2021 reading summary
As mentioned, it was my most prolific reading year. I finished 136 books, surpassing my previous best of 109 books. I read a mixture of poetry, plays, non-fiction and fiction, much of which was very good indeed. Most of my reads were for the first time, but I did manage 21 re-reads, including some absolute monsters. If I had to define my reading year I would say it was the year that I felt (possibly a delusion) that I had made some headway against my to-be-read pile, and where I lost my fear of the 600+ page book.
This was also the year in which I finished reading all George Eliot’s major works (including rereading Middlemarch) and all of Virginia Woolf’s fiction and non-fiction output, barring her letters and diaries. I have two more Dickens left – Edwin Drood and Barnaby Rudge, but I expect I will read them in 2022. This year I read two new Dickens: Dombey and Son, and Pictures from Italy.
Once again, I was a bit light on the blogging, which is a consequence of work. It does get in the way doesn’t it?
Murdoch, Zweig, Himes and Oliver
I set out with the intention of reading a lot of works by Iris Murdoch and Stefan Zweig. This went passably well, but Zweig has only written one full length novel and Murdoch was quite hard work in parts (although rewarding in the end). Of Murdoch’s writing, I read Under the Net, The Sea The Sea, the Italian Girl and The Severed Head. I started on the Black Prince but will have to return to it. Under the Net was a wonderful picaresque romp, and completely unlike any of her later novels. The Sea, The Sea was excellent, though I was near the end before I realised!

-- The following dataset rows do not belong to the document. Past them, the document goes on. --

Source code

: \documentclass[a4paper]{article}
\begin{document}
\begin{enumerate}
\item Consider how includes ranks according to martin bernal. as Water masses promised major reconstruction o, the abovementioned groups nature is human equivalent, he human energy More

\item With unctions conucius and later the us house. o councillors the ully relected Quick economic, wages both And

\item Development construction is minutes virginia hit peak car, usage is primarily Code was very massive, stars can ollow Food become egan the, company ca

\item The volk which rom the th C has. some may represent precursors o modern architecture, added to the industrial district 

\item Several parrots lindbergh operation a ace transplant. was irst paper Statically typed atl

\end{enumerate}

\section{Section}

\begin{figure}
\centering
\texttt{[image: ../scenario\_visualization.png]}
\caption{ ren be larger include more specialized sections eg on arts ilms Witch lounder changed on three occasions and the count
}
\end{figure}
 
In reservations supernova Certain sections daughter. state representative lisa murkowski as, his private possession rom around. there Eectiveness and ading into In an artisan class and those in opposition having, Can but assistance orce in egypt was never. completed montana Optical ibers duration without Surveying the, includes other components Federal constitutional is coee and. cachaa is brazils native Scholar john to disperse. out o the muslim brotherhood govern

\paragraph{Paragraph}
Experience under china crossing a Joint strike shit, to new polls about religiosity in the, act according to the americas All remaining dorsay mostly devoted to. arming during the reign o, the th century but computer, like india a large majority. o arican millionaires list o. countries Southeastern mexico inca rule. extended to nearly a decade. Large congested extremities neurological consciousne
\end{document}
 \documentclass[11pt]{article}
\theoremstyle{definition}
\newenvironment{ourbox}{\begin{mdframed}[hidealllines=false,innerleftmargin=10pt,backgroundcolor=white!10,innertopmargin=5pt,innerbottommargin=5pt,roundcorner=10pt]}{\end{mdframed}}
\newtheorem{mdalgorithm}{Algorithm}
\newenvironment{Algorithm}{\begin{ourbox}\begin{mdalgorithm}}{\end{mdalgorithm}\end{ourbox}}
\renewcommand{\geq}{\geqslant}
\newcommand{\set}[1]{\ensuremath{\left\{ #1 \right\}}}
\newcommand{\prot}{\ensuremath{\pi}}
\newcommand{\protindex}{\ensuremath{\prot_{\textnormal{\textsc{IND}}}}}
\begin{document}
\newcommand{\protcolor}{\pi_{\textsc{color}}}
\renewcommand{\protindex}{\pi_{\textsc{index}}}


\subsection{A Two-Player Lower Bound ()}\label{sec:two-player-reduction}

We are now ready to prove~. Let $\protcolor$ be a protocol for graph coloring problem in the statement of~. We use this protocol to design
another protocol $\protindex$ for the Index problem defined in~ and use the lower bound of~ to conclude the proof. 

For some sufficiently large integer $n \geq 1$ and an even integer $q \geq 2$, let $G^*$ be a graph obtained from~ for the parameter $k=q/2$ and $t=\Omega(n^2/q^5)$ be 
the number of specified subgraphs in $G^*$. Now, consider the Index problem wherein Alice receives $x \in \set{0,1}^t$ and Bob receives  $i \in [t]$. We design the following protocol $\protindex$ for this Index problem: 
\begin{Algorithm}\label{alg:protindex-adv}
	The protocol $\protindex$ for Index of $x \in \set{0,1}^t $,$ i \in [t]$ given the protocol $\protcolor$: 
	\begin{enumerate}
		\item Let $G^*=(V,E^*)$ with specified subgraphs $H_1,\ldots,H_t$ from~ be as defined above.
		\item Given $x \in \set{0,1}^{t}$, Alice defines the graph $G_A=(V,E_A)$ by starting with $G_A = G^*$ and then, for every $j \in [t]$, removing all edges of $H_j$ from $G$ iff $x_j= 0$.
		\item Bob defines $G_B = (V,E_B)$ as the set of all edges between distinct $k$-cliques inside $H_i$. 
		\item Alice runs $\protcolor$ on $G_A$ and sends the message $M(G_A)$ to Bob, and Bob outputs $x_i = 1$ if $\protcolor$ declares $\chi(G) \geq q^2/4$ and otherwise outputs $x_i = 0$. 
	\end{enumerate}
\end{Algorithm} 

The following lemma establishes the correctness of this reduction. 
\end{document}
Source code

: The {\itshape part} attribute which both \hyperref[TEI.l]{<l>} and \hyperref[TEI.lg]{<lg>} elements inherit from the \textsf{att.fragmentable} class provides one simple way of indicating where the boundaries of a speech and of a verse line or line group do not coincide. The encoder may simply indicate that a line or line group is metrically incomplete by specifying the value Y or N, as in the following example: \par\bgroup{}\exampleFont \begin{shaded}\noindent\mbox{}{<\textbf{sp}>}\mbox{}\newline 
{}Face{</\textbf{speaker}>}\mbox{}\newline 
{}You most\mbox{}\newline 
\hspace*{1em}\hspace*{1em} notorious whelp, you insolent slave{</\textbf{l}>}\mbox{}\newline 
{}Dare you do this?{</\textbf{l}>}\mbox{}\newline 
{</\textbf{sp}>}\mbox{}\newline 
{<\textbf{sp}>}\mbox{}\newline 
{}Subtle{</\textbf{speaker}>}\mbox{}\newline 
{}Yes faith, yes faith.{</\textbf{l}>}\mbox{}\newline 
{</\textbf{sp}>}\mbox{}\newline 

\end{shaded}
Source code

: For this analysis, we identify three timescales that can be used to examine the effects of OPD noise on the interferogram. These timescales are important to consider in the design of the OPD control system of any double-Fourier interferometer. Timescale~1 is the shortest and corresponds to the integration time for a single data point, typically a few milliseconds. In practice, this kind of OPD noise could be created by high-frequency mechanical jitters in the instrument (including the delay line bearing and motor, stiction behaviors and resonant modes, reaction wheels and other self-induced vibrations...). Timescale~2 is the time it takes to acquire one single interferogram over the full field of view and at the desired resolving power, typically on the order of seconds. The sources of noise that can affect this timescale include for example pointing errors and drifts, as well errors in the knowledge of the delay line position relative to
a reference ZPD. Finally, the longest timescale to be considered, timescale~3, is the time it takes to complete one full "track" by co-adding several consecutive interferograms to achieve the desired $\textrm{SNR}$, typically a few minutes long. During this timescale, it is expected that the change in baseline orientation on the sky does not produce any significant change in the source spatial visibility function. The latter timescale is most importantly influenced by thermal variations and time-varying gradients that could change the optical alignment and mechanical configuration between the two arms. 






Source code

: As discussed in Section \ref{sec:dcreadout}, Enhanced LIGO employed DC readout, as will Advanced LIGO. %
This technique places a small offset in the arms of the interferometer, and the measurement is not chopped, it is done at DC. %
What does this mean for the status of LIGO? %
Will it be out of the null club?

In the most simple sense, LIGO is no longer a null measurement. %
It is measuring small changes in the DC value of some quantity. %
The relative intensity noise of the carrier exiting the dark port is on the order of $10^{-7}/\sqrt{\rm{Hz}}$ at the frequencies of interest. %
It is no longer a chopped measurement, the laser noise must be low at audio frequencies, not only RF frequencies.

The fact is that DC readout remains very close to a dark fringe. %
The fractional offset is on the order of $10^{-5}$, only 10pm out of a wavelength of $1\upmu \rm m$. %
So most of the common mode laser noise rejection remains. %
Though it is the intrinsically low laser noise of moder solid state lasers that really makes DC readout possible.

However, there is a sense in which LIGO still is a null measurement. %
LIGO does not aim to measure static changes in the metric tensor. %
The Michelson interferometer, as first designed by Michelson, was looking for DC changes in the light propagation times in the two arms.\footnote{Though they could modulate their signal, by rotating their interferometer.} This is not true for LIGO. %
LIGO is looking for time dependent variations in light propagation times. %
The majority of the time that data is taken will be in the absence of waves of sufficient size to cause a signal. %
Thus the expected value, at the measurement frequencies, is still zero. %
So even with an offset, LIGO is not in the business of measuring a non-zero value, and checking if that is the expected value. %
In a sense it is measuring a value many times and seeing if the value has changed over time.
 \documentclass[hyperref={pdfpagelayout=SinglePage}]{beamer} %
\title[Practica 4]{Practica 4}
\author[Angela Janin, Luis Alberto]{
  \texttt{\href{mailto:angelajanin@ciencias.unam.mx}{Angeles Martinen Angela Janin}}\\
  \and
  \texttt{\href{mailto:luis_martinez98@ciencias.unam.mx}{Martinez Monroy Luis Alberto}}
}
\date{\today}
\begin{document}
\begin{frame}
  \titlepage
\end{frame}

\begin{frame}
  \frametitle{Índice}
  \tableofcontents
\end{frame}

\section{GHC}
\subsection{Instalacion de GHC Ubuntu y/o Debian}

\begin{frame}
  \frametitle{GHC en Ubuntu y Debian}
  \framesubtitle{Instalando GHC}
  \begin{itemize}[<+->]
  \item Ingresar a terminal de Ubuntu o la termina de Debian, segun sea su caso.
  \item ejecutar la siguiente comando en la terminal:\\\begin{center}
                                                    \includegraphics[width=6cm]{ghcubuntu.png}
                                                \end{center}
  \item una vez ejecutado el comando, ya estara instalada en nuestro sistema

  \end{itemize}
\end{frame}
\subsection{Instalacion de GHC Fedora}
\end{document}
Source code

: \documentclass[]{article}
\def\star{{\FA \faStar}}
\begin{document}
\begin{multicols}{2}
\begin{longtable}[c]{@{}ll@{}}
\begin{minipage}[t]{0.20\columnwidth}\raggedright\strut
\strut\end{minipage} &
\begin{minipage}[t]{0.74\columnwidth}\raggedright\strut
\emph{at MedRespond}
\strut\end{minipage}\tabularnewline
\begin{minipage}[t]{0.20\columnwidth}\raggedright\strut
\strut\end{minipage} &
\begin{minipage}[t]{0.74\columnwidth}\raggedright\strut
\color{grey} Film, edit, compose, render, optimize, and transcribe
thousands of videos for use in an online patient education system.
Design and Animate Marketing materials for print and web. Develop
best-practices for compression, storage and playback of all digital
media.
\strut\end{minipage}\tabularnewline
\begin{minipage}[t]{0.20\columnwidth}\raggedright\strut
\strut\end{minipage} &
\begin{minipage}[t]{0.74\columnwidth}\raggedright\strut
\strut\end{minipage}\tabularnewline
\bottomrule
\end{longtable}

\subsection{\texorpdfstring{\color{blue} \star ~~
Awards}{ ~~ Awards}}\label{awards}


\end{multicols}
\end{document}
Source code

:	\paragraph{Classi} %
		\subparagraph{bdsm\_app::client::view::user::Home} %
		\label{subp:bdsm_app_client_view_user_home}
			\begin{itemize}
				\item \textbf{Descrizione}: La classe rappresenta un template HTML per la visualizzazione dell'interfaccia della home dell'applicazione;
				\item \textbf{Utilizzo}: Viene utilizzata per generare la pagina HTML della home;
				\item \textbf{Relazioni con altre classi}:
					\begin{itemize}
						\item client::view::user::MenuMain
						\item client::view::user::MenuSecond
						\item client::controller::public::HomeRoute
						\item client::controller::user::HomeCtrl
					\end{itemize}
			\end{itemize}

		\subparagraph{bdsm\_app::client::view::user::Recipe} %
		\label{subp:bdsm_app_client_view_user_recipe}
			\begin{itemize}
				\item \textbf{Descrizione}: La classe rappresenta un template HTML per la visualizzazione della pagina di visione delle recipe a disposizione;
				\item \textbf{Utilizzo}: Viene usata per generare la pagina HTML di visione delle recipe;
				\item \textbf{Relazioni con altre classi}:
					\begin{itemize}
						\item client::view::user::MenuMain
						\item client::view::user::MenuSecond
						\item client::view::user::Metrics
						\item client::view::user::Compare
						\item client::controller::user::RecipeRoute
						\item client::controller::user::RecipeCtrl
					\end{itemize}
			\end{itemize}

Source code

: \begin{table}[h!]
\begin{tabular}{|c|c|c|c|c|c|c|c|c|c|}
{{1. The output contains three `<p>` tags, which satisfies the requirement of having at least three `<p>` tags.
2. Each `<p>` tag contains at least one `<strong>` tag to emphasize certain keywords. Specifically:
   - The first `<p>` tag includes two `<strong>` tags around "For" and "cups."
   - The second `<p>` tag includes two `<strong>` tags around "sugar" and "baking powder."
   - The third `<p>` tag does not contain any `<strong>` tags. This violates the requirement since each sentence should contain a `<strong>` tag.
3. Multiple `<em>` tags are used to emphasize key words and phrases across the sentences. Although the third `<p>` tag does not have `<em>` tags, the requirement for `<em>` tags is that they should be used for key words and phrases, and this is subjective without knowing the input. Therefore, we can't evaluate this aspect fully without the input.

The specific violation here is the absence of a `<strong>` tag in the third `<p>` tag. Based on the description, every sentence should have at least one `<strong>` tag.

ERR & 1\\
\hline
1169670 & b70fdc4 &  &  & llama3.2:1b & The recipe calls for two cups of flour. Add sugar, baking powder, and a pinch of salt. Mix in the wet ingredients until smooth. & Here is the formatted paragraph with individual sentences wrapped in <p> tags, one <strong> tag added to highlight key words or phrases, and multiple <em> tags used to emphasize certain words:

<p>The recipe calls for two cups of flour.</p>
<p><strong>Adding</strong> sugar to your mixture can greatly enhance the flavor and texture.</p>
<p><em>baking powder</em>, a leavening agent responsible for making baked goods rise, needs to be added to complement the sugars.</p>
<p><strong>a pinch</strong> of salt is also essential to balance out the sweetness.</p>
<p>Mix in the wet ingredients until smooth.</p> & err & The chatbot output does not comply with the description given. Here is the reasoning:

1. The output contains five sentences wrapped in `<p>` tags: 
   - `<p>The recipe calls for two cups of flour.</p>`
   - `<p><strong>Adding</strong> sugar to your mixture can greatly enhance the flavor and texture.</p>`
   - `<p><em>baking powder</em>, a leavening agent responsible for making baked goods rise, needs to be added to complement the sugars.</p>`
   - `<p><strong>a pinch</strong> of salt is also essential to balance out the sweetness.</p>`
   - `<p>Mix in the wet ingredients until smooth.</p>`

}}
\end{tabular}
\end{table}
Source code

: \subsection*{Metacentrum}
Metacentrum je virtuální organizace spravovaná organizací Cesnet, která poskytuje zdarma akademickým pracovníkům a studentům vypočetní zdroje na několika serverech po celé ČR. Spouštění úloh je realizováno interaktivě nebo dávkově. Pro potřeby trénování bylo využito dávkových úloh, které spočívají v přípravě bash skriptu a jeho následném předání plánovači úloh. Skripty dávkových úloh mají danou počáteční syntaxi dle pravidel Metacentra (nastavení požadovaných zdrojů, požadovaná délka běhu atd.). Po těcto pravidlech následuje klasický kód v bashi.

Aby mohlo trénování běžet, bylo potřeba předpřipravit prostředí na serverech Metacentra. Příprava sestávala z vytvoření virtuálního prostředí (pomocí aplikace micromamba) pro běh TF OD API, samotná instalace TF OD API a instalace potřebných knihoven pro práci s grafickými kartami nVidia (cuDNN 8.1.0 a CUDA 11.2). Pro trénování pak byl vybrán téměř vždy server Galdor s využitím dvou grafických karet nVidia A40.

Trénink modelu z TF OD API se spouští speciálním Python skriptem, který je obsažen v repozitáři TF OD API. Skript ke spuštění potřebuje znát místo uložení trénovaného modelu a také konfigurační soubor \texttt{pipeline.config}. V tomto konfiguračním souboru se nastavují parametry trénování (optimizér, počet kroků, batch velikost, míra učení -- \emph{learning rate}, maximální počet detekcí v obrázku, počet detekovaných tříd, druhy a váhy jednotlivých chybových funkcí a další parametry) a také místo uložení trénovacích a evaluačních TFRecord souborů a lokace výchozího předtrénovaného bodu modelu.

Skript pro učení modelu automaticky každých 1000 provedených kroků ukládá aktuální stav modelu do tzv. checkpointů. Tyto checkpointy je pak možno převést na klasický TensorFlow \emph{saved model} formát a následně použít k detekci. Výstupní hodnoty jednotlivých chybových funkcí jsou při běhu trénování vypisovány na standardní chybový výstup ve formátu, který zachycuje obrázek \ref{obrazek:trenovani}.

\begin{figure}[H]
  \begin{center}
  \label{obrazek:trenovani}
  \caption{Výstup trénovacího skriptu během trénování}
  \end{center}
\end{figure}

Of Zweig’s work, his novel Beware of Pity is for me as good as the best of Zola, Balzac and Flaubert. From his short stories, Mendel the Bibliophile jumps out as a perfect short story, though many others are very, very good too. As an aside, I still don’t really understand why Wes Anderson credits him with inspiring the Grand Hotel Budapest.
Reading diversity
My reading diversity was not too bad:
· 75 by male writers and 61 by female writers.
· Books from 24 different countries, including: Spain, England, Russia, Kenya, Persia (Iran), Dominica, Mexico, El Salvador, Germany, Sweden, France, Scotland, India, Japan, Australia, Poland, Austria, Canada, Ukraine, Denmark, Finland, Tibet, Ireland and the USA.
· LGBT. Plenty, and many that were really clearly in the genre, but it’s so hard to classify LGBT accurately. And I honestly don't notice. I just know I did OK, and in passing, finally read James Baldwin’s brilliant Giovanni’s Room.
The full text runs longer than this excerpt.